A smack on the cheek brought the color to his face, and the tears to his eyes. "No, I won't, mudda. I won't say you stole me, or that my name is—" oddly enough he had caught it—"or that my name is Whitelaw. My name is Tom Coburn, and I'm your little boy."

Rushing at her in the big outpouring of his love, he threw his arms about her and cried against her waist. He cried so seldom that his grief drove her to one of her paroxysms of repentance. Her self-reproaches abating, all she could do to comfort him was to promise him a book, and begin to teach him to read.

The book was procured two days later, and by a method new to him. Doubtless some other means could have been adopted, but the necessity for sparing pennies had become imperative. Moreover, she had never willingly looked at print since the day when she opened a paper to find that, without knowing who she was, all the forces of the country had been organized against her.

They went out together. After traversing a series of streets he had never been in before they stopped in front of a little shop, in the window of which stationery, ink, wallpaper, rubber bands, and books were arranged in artistic confusion. The impression on the fancy of a little boy already groping toward the treasures of the mind was like that made on the tourist in Dresden by the heaped up riches of the Grüne Gewölbe.

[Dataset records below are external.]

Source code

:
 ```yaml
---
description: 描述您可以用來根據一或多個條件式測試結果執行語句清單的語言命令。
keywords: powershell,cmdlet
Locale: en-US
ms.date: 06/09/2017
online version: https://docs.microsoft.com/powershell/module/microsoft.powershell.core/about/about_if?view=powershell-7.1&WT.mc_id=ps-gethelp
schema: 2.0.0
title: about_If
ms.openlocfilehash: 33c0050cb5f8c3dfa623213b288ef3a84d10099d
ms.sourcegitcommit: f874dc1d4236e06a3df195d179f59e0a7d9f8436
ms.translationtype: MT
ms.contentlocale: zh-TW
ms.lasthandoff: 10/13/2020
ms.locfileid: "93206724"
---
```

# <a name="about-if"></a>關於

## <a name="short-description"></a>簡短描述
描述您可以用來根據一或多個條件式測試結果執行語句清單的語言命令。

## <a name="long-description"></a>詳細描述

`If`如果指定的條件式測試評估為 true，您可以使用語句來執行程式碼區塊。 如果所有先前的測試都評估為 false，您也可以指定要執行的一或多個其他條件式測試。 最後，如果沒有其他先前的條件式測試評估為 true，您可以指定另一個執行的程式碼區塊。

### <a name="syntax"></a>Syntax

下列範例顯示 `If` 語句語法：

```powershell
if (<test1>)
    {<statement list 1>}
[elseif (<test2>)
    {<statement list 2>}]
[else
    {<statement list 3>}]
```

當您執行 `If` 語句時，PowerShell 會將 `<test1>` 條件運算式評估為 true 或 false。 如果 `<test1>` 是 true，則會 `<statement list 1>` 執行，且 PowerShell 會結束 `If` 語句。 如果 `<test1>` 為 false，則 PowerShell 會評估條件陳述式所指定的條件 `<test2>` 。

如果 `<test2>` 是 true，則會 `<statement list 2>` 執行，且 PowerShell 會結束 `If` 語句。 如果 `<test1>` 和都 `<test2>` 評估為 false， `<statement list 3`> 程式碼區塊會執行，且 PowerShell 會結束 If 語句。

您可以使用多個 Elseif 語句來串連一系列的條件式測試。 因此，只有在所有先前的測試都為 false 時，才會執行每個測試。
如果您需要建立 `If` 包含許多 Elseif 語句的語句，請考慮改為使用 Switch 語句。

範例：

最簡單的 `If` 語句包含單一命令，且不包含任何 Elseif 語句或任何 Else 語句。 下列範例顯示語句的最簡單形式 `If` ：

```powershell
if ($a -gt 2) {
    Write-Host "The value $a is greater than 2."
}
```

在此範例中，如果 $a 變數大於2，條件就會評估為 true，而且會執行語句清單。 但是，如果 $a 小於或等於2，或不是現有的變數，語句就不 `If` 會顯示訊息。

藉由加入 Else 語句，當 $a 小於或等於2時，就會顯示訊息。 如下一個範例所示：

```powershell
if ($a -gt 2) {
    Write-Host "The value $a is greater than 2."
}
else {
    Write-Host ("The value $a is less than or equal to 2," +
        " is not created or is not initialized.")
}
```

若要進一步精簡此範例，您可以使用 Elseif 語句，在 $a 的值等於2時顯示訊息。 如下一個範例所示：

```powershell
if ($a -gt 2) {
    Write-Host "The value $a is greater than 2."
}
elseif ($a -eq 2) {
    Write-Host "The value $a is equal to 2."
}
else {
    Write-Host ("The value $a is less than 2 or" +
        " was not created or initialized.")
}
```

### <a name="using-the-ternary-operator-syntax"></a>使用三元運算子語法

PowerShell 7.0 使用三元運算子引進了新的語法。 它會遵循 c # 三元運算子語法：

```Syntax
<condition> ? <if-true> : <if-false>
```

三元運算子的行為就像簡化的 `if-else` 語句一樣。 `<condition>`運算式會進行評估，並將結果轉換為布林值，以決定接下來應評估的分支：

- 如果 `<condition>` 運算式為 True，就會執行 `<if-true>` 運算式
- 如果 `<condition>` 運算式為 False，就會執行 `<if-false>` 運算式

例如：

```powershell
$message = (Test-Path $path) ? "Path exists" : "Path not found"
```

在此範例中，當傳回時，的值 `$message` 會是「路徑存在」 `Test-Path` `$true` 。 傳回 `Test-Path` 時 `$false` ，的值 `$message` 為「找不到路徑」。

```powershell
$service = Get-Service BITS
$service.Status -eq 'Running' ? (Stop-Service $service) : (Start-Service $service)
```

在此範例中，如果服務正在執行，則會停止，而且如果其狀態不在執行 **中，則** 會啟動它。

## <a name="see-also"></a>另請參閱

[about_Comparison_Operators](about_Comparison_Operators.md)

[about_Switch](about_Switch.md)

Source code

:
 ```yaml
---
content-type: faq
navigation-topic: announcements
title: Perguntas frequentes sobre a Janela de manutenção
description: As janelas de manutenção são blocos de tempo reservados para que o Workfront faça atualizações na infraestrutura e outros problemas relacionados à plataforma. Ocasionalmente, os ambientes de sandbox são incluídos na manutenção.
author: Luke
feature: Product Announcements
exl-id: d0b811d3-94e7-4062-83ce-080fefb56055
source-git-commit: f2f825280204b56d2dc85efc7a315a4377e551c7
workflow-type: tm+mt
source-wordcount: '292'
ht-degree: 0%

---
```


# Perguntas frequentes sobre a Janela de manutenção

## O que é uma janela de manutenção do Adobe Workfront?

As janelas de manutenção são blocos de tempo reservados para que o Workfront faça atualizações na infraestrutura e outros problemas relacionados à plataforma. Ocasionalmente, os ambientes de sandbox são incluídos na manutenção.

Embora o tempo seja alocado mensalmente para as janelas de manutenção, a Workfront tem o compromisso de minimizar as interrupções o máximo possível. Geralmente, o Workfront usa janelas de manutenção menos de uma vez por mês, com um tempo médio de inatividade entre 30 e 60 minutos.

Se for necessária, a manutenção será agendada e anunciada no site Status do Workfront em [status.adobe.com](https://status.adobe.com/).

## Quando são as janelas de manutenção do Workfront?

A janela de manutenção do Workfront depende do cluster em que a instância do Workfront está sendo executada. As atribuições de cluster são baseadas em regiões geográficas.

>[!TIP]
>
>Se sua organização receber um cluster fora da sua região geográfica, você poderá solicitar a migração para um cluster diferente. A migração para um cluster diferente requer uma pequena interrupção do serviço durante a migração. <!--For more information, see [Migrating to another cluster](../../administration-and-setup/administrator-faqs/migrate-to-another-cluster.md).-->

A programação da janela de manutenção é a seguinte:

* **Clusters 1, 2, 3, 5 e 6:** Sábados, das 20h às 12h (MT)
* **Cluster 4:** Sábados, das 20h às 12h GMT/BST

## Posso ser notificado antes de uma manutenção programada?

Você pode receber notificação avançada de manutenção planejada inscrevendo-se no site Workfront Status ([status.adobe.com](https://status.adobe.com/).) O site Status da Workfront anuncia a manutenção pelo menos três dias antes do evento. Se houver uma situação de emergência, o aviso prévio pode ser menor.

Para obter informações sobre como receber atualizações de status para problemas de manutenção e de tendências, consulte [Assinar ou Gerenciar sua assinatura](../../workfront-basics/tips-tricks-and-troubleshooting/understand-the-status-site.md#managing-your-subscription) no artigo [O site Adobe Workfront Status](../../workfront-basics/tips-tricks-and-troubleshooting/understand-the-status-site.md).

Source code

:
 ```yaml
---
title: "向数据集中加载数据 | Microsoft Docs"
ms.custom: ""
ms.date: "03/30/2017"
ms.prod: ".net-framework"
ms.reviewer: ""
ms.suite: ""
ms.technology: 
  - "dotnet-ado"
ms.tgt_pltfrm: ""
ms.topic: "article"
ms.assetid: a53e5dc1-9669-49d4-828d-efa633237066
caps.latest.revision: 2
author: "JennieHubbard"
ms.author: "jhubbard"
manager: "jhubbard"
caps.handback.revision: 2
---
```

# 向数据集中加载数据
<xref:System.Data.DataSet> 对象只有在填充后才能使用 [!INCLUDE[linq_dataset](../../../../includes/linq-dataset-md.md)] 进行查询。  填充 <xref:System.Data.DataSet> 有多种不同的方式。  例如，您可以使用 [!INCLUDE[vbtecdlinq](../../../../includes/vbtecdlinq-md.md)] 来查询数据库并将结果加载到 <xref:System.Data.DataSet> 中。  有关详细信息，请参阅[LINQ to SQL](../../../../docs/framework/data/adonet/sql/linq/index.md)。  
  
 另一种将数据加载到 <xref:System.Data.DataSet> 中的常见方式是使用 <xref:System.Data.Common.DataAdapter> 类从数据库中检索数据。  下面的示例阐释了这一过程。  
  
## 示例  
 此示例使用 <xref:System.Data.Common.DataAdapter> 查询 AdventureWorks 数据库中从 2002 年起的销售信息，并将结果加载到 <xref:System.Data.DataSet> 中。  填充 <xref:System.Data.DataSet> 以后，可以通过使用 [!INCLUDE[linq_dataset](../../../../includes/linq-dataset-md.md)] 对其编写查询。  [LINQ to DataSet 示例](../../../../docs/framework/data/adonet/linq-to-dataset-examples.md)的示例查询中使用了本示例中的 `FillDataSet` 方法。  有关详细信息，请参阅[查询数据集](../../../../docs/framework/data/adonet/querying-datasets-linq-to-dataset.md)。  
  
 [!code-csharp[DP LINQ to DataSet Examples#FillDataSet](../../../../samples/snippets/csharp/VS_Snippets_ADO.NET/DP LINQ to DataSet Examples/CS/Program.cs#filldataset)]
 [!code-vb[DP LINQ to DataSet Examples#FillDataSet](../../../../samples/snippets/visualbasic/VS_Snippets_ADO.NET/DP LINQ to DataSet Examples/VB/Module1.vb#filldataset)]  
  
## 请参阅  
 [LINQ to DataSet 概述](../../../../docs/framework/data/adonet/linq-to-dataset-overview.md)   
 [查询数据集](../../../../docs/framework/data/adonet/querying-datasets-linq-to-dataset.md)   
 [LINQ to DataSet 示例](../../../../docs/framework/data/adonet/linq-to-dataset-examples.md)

The geography of the shop was explained to him before entering. The stationery counter was on the right as soon as you passed the door. The children's books were opposite, on the left. Books forming a cheap circulating library were back of that, and opposite these, where the shop was dark, were the wallpapers, in small, tight rolls on shelves. She was going to inspect wallpapers. The woman in the shop would exhibit them. He would remain alone in the front part of the shop, and close to the counter with the children's books. He was to keep alert and attentive, waiting for a sign which she would give him. When she turned round in the dark part of the shop, and called out, "Are you all right, darling?" he was to understand it as permissible to slip from the counter any small work on which he could lay his hands, and button it up inside his overcoat. He was to do it quickly, keeping his booty out of sight, and above all saying nothing about it. The plan was exciting, with a savor of adventure and manly incentive to skill.

If in the Grüne Gewölbe you were told you could take anything you pleased you would have some of Tom Coburn's sense of enchantment as he stood by the book counter, waiting for the sign. He could see his mother dimly. More dimly still he could follow the movements of the shop-woman eager for a sale. Sample after sample, the wallpapers were unrolled, and hung on an easel where their flowers lighted the obscurity. Even at a distance he could do justice to their beauty, but more captivating than their glories were the wonders at his hand. Pages in which children and animals disported in colors far beyond those of nature were piled in neat little rows, and so tempting that he ached for the signal. He couldn't choose; there was too much to choose from. He would put out his hand without looking, guided by fate.

"Are you all right, darling?"

Curiously to the little boy, the question came just when he himself could perceive that the shop-woman had dived beneath the counter for another example of her wares. All the conditions were propitious. No one was entering the shop; no one was looking through the window. Without knowing the moralities of his act, he understood the need for secrecy. He stretched forth his arm. His fingers touched paper. In the fraction of a fraction of a second the object was within his overcoat, and pressed to his pounding heart.

A few minutes later his mother came smiling and chatting down toward the exit, giving her address, which the shop-woman jotted in a notebook. "I think it will have to be the pale-green background with the roses. The room is darkish, and it would light it up. But I'll decide by to-morrow, and let you know. Yes, that's right. Mrs. F.H. Grover, 321 Blaisdel Avenue. So much obliged to you. Good morning."

Having bowed themselves out they went some yards up the street before the little boy dared to express his new wonderment.